# [Requirement]
The answer must be an exact copy of the entries below, with no images in it.

# [Entries provided]
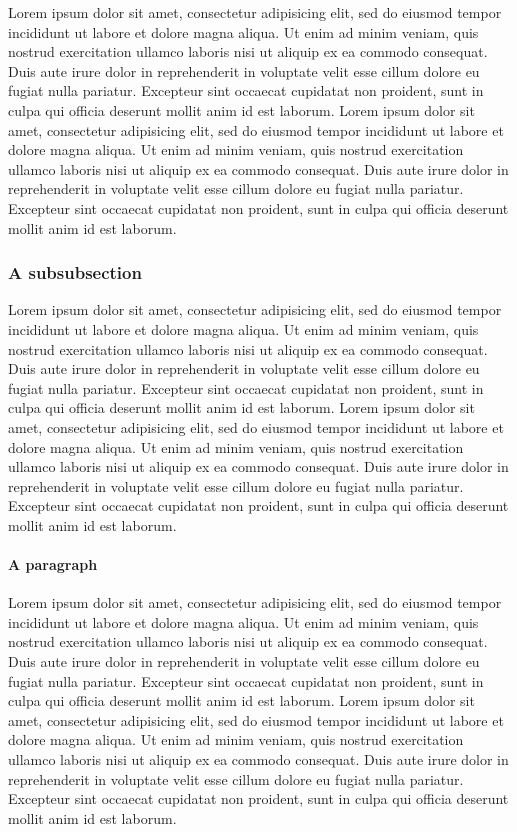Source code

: \documentclass{article}
\begin{document}
Lorem ipsum dolor sit amet, consectetur adipisicing elit, sed do eiusmod tempor incididunt ut labore et dolore magna aliqua. Ut enim ad minim veniam, quis nostrud exercitation ullamco laboris nisi ut aliquip ex ea commodo consequat. Duis aute irure dolor in reprehenderit in voluptate velit esse cillum dolore eu fugiat nulla pariatur. Excepteur sint occaecat cupidatat non proident, sunt in culpa qui officia deserunt mollit anim id est laborum. Lorem ipsum dolor sit amet, consectetur adipisicing elit, sed do eiusmod tempor incididunt ut labore et dolore magna aliqua. Ut enim ad minim veniam, quis nostrud exercitation ullamco laboris nisi ut aliquip ex ea commodo consequat. Duis aute irure dolor in reprehenderit in voluptate velit esse cillum dolore eu fugiat nulla pariatur. Excepteur sint occaecat cupidatat non proident, sunt in culpa qui officia deserunt mollit anim id est laborum.

\subsubsection{A subsubsection}

Lorem ipsum dolor sit amet, consectetur adipisicing elit, sed do eiusmod tempor incididunt ut labore et dolore magna aliqua. Ut enim ad minim veniam, quis nostrud exercitation ullamco laboris nisi ut aliquip ex ea commodo consequat. Duis aute irure dolor in reprehenderit in voluptate velit esse cillum dolore eu fugiat nulla pariatur. Excepteur sint occaecat cupidatat non proident, sunt in culpa qui officia deserunt mollit anim id est laborum. Lorem ipsum dolor sit amet, consectetur adipisicing elit, sed do eiusmod tempor incididunt ut labore et dolore magna aliqua. Ut enim ad minim veniam, quis nostrud exercitation ullamco laboris nisi ut aliquip ex ea commodo consequat. Duis aute irure dolor in reprehenderit in voluptate velit esse cillum dolore eu fugiat nulla pariatur. Excepteur sint occaecat cupidatat non proident, sunt in culpa qui officia deserunt mollit anim id est laborum.

\paragraph{A paragraph}

Lorem ipsum dolor sit amet, consectetur adipisicing elit, sed do eiusmod tempor incididunt ut labore et dolore magna aliqua. Ut enim ad minim veniam, quis nostrud exercitation ullamco laboris nisi ut aliquip ex ea commodo consequat. Duis aute irure dolor in reprehenderit in voluptate velit esse cillum dolore eu fugiat nulla pariatur. Excepteur sint occaecat cupidatat non proident, sunt in culpa qui officia deserunt mollit anim id est laborum. Lorem ipsum dolor sit amet, consectetur adipisicing elit, sed do eiusmod tempor incididunt ut labore et dolore magna aliqua. Ut enim ad minim veniam, quis nostrud exercitation ullamco laboris nisi ut aliquip ex ea commodo consequat. Duis aute irure dolor in reprehenderit in voluptate velit esse cillum dolore eu fugiat nulla pariatur. Excepteur sint occaecat cupidatat non proident, sunt in culpa qui officia deserunt mollit anim id est laborum.
\end{document}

# [Answer space]
Source code

: \documentclass{article}
\begin{document}
Lorem ipsum dolor sit amet, consectetur adipisicing elit, sed do eiusmod tempor incididunt ut labore et dolore magna aliqua. Ut enim ad minim veniam, quis nostrud exercitation ullamco laboris nisi ut aliquip ex ea commodo consequat. Duis aute irure dolor in reprehenderit in voluptate velit esse cillum dolore eu fugiat nulla pariatur. Excepteur sint occaecat cupidatat non proident, sunt in culpa qui officia deserunt mollit anim id est laborum. Lorem ipsum dolor sit amet, consectetur adipisicing elit, sed do eiusmod tempor incididunt ut labore et dolore magna aliqua. Ut enim ad minim veniam, quis nostrud exercitation ullamco laboris nisi ut aliquip ex ea commodo consequat. Duis aute irure dolor in reprehenderit in voluptate velit esse cillum dolore eu fugiat nulla pariatur. Excepteur sint occaecat cupidatat non proident, sunt in culpa qui officia deserunt mollit anim id est laborum.

\subsubsection{A subsubsection}

Lorem ipsum dolor sit amet, consectetur adipisicing elit, sed do eiusmod tempor incididunt ut labore et dolore magna aliqua. Ut enim ad minim veniam, quis nostrud exercitation ullamco laboris nisi ut aliquip ex ea commodo consequat. Duis aute irure dolor in reprehenderit in voluptate velit esse cillum dolore eu fugiat nulla pariatur. Excepteur sint occaecat cupidatat non proident, sunt in culpa qui officia deserunt mollit anim id est laborum. Lorem ipsum dolor sit amet, consectetur adipisicing elit, sed do eiusmod tempor incididunt ut labore et dolore magna aliqua. Ut enim ad minim veniam, quis nostrud exercitation ullamco laboris nisi ut aliquip ex ea commodo consequat. Duis aute irure dolor in reprehenderit in voluptate velit esse cillum dolore eu fugiat nulla pariatur. Excepteur sint occaecat cupidatat non proident, sunt in culpa qui officia deserunt mollit anim id est laborum.

\paragraph{A paragraph}

Lorem ipsum dolor sit amet, consectetur adipisicing elit, sed do eiusmod tempor incididunt ut labore et dolore magna aliqua. Ut enim ad minim veniam, quis nostrud exercitation ullamco laboris nisi ut aliquip ex ea commodo consequat. Duis aute irure dolor in reprehenderit in voluptate velit esse cillum dolore eu fugiat nulla pariatur. Excepteur sint occaecat cupidatat non proident, sunt in culpa qui officia deserunt mollit anim id est laborum. Lorem ipsum dolor sit amet, consectetur adipisicing elit, sed do eiusmod tempor incididunt ut labore et dolore magna aliqua. Ut enim ad minim veniam, quis nostrud exercitation ullamco laboris nisi ut aliquip ex ea commodo consequat. Duis aute irure dolor in reprehenderit in voluptate velit esse cillum dolore eu fugiat nulla pariatur. Excepteur sint occaecat cupidatat non proident, sunt in culpa qui officia deserunt mollit anim id est laborum.
\end{document}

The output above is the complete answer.